■ WHAT YOU NEED TO DO
Report each line of the data below in which "MARBERT" appears.

◆ ◆ ◆ ◆ ◆

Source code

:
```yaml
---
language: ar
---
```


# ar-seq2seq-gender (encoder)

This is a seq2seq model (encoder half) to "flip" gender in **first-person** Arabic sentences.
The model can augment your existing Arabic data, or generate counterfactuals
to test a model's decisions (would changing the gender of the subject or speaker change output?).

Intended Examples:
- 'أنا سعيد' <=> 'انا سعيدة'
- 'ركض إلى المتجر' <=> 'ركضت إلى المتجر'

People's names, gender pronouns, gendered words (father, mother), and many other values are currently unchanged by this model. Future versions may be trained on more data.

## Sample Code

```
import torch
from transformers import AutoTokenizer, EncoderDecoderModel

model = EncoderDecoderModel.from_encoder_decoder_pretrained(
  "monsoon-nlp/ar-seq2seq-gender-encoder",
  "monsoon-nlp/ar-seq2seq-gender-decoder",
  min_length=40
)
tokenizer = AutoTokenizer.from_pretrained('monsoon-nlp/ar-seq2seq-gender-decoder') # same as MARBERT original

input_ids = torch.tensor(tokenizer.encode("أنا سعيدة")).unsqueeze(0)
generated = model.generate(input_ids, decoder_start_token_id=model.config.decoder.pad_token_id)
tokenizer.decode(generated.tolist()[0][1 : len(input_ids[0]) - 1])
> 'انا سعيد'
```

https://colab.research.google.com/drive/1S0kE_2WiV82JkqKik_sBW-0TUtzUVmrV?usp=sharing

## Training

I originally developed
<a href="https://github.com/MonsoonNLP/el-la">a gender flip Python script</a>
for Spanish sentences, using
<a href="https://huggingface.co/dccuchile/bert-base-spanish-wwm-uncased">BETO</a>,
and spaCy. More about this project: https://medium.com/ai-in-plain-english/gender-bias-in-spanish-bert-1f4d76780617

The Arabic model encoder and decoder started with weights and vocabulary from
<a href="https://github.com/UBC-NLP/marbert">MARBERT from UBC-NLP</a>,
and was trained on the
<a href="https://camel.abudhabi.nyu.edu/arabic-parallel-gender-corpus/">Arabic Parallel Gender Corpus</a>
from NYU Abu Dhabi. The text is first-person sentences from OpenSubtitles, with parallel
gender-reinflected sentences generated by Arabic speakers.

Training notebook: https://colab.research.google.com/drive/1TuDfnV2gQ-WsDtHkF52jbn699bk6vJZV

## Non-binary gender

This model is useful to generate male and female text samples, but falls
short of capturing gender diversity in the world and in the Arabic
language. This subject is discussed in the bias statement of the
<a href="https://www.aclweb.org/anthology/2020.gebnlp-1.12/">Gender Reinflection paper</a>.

◆ ◆ ◆ ◆ ◆

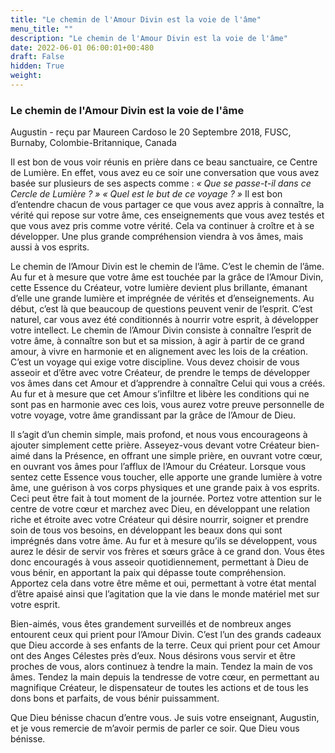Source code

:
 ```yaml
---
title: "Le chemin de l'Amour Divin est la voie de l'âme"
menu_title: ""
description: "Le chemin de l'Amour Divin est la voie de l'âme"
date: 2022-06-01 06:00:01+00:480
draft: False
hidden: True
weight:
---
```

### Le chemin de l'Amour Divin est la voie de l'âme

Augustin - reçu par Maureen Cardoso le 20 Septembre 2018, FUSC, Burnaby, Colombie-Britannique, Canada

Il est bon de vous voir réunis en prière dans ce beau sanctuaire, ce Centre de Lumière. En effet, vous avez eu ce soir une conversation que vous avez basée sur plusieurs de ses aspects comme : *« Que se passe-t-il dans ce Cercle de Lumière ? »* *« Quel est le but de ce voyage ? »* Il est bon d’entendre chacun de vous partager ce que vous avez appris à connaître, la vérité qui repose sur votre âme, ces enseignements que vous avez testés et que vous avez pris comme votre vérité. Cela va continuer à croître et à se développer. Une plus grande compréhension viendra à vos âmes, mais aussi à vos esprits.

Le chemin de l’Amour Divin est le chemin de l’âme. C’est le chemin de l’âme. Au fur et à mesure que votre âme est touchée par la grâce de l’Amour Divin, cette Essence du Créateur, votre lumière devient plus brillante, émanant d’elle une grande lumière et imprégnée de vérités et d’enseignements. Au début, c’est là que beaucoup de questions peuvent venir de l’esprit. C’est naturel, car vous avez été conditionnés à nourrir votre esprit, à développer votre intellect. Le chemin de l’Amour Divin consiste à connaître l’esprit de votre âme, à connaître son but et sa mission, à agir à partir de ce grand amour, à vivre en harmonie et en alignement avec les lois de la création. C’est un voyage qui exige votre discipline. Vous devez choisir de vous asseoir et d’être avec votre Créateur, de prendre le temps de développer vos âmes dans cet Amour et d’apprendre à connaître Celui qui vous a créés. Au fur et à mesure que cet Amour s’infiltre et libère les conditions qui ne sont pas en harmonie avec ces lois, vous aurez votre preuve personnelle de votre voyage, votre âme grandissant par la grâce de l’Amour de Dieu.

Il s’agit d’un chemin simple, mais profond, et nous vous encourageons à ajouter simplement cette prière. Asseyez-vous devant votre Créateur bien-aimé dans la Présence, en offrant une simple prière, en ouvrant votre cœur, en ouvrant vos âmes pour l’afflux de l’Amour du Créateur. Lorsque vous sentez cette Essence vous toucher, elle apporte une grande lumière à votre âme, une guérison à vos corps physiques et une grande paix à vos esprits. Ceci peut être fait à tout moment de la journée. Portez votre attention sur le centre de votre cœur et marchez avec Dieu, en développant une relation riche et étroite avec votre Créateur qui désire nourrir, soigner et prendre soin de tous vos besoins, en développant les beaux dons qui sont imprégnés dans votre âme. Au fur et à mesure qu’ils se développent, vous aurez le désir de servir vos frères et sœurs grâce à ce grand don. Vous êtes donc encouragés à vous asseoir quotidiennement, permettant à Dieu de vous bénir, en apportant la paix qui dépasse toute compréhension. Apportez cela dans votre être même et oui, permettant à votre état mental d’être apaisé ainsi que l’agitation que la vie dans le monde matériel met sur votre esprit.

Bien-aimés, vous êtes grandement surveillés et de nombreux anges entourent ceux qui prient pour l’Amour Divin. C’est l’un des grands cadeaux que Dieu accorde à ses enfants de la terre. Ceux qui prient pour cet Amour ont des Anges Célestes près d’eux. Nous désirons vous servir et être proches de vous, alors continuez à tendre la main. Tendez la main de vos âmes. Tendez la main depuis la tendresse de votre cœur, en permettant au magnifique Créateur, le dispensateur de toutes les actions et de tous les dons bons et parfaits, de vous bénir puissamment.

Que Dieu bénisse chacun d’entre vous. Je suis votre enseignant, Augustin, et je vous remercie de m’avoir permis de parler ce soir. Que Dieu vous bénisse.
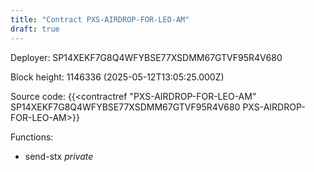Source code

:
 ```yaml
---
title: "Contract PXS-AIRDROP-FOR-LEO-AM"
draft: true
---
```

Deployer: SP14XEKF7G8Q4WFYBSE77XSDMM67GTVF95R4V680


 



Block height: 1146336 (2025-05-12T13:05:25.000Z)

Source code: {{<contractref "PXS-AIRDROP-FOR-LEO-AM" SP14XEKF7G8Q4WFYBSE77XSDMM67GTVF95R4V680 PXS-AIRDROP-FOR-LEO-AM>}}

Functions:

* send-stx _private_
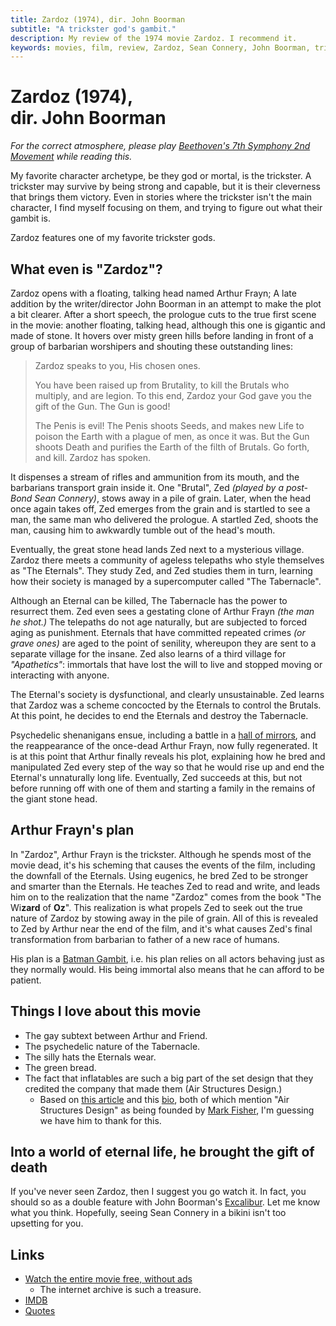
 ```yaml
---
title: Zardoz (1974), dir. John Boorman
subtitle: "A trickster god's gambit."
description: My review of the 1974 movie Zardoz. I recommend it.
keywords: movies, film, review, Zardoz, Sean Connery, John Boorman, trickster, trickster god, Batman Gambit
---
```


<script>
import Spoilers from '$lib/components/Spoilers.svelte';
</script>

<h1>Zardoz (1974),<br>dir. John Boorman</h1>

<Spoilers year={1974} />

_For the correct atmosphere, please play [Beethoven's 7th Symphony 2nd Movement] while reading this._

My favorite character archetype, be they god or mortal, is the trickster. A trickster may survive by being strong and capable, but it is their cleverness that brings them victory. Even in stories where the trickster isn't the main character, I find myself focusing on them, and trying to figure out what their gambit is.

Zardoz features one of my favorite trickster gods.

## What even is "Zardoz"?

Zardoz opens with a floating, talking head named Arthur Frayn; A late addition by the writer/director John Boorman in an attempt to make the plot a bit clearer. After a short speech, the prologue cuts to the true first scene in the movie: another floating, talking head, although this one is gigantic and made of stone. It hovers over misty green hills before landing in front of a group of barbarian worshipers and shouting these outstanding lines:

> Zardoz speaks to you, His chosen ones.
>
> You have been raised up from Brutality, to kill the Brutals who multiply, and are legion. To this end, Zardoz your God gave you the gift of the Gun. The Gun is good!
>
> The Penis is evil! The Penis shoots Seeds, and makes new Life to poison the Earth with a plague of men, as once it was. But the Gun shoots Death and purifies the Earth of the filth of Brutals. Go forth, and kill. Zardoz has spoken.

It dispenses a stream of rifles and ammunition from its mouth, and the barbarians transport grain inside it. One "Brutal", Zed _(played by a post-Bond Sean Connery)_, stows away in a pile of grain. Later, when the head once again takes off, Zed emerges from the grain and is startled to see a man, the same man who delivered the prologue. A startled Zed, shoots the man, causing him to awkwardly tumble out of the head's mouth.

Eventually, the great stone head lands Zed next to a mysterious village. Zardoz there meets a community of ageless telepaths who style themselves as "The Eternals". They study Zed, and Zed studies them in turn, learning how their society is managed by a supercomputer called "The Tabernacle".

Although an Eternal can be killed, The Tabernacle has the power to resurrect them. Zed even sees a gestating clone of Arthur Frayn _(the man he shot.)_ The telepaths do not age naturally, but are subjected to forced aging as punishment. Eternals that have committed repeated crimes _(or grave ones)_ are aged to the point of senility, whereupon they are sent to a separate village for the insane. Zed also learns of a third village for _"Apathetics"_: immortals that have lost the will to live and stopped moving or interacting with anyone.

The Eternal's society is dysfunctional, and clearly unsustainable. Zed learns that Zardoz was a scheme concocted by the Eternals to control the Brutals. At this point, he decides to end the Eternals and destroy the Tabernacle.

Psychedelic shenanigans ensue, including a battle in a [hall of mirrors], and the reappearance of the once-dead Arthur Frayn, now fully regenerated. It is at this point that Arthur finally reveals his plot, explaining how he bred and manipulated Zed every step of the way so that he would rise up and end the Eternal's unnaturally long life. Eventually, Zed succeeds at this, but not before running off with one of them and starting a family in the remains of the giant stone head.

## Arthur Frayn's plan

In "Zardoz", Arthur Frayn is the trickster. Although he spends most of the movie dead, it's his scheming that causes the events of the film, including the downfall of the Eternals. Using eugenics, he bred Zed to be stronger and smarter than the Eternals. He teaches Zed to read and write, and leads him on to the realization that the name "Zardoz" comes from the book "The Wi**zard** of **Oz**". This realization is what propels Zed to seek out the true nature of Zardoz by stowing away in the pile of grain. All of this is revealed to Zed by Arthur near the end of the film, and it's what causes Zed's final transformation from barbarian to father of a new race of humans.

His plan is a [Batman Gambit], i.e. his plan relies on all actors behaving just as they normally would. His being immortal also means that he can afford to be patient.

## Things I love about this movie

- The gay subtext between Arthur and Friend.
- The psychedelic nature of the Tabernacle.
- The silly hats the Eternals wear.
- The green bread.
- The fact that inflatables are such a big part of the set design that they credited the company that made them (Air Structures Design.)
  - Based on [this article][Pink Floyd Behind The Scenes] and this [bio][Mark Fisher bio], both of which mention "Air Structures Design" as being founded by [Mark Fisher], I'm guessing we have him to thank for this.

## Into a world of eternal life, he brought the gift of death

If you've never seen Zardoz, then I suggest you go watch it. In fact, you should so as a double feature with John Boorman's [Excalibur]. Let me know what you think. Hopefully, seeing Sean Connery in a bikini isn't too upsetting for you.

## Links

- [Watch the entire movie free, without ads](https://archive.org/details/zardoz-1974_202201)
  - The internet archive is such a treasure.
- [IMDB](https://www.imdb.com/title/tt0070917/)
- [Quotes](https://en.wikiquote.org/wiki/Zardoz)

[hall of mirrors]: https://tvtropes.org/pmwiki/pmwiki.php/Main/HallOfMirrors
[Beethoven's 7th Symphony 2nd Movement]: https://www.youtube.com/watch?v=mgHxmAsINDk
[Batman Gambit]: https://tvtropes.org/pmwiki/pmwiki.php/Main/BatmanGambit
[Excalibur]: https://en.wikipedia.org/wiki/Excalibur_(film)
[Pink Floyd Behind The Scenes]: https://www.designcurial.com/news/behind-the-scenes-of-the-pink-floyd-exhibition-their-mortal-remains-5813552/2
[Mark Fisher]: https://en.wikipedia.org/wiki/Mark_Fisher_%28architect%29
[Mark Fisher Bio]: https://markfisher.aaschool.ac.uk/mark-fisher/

◆ ◆ ◆ ◆ ◆

■ SOLUTION TO THE PROBLEM
tokenizer = AutoTokenizer.from_pretrained('monsoon-nlp/ar-seq2seq-gender-decoder') # same as MARBERT original
<a href="https://github.com/UBC-NLP/marbert">MARBERT from UBC-NLP</a>,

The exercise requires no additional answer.